→ BRIEF:
The entries below should be copied exactly and completely.

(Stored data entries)
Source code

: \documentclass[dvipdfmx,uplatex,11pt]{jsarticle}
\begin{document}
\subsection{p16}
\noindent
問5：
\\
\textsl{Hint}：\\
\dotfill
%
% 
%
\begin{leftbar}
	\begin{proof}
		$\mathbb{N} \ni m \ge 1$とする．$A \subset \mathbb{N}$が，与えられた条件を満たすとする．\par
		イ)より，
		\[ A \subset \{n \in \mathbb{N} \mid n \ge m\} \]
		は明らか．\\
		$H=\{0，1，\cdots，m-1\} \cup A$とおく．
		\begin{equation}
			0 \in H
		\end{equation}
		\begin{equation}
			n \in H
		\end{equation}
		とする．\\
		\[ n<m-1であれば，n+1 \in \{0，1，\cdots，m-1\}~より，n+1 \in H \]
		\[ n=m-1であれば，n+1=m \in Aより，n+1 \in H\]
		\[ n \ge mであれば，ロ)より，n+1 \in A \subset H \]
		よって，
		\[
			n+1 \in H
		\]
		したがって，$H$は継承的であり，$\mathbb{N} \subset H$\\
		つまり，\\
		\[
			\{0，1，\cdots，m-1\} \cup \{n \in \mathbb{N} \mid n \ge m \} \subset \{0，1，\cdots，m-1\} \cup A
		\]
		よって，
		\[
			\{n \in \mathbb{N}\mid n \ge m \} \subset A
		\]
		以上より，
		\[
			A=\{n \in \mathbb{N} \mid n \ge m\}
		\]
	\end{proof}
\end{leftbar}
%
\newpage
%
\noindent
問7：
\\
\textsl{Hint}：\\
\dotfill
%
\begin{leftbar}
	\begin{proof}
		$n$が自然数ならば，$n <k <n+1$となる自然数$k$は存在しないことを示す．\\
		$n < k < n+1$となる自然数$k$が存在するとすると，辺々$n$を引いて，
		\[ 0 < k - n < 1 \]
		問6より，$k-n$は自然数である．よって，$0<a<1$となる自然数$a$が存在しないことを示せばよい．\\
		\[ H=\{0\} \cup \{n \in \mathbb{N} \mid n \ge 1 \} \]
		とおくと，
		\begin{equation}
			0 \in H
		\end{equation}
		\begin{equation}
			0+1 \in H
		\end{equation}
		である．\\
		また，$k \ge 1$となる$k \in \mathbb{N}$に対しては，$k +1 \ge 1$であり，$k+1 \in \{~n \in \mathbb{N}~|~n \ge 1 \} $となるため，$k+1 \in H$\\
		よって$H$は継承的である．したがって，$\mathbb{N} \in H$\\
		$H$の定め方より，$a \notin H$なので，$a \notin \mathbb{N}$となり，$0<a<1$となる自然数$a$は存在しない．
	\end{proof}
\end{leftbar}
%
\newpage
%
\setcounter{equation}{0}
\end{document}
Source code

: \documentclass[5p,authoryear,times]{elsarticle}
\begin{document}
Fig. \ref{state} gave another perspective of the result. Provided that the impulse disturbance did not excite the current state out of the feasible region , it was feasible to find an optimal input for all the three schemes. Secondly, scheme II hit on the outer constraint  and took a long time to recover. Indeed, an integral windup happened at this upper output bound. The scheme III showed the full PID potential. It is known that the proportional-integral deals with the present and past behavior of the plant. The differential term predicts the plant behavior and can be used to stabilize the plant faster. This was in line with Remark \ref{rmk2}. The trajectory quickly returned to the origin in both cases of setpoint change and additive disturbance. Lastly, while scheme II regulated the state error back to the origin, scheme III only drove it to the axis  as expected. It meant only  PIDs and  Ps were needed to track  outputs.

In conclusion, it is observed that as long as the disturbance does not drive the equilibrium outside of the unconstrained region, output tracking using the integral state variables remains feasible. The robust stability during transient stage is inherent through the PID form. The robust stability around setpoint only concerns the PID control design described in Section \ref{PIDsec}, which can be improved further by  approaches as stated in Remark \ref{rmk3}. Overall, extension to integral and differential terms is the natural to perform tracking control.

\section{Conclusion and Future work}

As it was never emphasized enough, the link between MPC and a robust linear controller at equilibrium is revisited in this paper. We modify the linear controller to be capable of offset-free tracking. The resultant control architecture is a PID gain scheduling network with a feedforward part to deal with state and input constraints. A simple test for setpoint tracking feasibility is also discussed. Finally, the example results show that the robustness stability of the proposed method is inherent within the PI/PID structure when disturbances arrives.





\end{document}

→ PROBLEM SOLUTION:
Source code

: \documentclass[dvipdfmx,uplatex,11pt]{jsarticle}
\begin{document}
\subsection{p16}
\noindent
問5：
\\
\textsl{Hint}：\\
\dotfill
%
% 
%
\begin{leftbar}
	\begin{proof}
		$\mathbb{N} \ni m \ge 1$とする．$A \subset \mathbb{N}$が，与えられた条件を満たすとする．\par
		イ)より，
		\[ A \subset \{n \in \mathbb{N} \mid n \ge m\} \]
		は明らか．\\
		$H=\{0，1，\cdots，m-1\} \cup A$とおく．
		\begin{equation}
			0 \in H
		\end{equation}
		\begin{equation}
			n \in H
		\end{equation}
		とする．\\
		\[ n<m-1であれば，n+1 \in \{0，1，\cdots，m-1\}~より，n+1 \in H \]
		\[ n=m-1であれば，n+1=m \in Aより，n+1 \in H\]
		\[ n \ge mであれば，ロ)より，n+1 \in A \subset H \]
		よって，
		\[
			n+1 \in H
		\]
		したがって，$H$は継承的であり，$\mathbb{N} \subset H$\\
		つまり，\\
		\[
			\{0，1，\cdots，m-1\} \cup \{n \in \mathbb{N} \mid n \ge m \} \subset \{0，1，\cdots，m-1\} \cup A
		\]
		よって，
		\[
			\{n \in \mathbb{N}\mid n \ge m \} \subset A
		\]
		以上より，
		\[
			A=\{n \in \mathbb{N} \mid n \ge m\}
		\]
	\end{proof}
\end{leftbar}
%
\newpage
%
\noindent
問7：
\\
\textsl{Hint}：\\
\dotfill
%
\begin{leftbar}
	\begin{proof}
		$n$が自然数ならば，$n <k <n+1$となる自然数$k$は存在しないことを示す．\\
		$n < k < n+1$となる自然数$k$が存在するとすると，辺々$n$を引いて，
		\[ 0 < k - n < 1 \]
		問6より，$k-n$は自然数である．よって，$0<a<1$となる自然数$a$が存在しないことを示せばよい．\\
		\[ H=\{0\} \cup \{n \in \mathbb{N} \mid n \ge 1 \} \]
		とおくと，
		\begin{equation}
			0 \in H
		\end{equation}
		\begin{equation}
			0+1 \in H
		\end{equation}
		である．\\
		また，$k \ge 1$となる$k \in \mathbb{N}$に対しては，$k +1 \ge 1$であり，$k+1 \in \{~n \in \mathbb{N}~|~n \ge 1 \} $となるため，$k+1 \in H$\\
		よって$H$は継承的である．したがって，$\mathbb{N} \in H$\\
		$H$の定め方より，$a \notin H$なので，$a \notin \mathbb{N}$となり，$0<a<1$となる自然数$a$は存在しない．
	\end{proof}
\end{leftbar}
%
\newpage
%
\setcounter{equation}{0}
\end{document}
Source code

: \documentclass[5p,authoryear,times]{elsarticle}
\begin{document}
Fig. \ref{state} gave another perspective of the result. Provided that the impulse disturbance did not excite the current state out of the feasible region , it was feasible to find an optimal input for all the three schemes. Secondly, scheme II hit on the outer constraint  and took a long time to recover. Indeed, an integral windup happened at this upper output bound. The scheme III showed the full PID potential. It is known that the proportional-integral deals with the present and past behavior of the plant. The differential term predicts the plant behavior and can be used to stabilize the plant faster. This was in line with Remark \ref{rmk2}. The trajectory quickly returned to the origin in both cases of setpoint change and additive disturbance. Lastly, while scheme II regulated the state error back to the origin, scheme III only drove it to the axis  as expected. It meant only  PIDs and  Ps were needed to track  outputs.

In conclusion, it is observed that as long as the disturbance does not drive the equilibrium outside of the unconstrained region, output tracking using the integral state variables remains feasible. The robust stability during transient stage is inherent through the PID form. The robust stability around setpoint only concerns the PID control design described in Section \ref{PIDsec}, which can be improved further by  approaches as stated in Remark \ref{rmk3}. Overall, extension to integral and differential terms is the natural to perform tracking control.

\section{Conclusion and Future work}

As it was never emphasized enough, the link between MPC and a robust linear controller at equilibrium is revisited in this paper. We modify the linear controller to be capable of offset-free tracking. The resultant control architecture is a PID gain scheduling network with a feedforward part to deal with state and input constraints. A simple test for setpoint tracking feasibility is also discussed. Finally, the example results show that the robustness stability of the proposed method is inherent within the PI/PID structure when disturbances arrives.





\end{document}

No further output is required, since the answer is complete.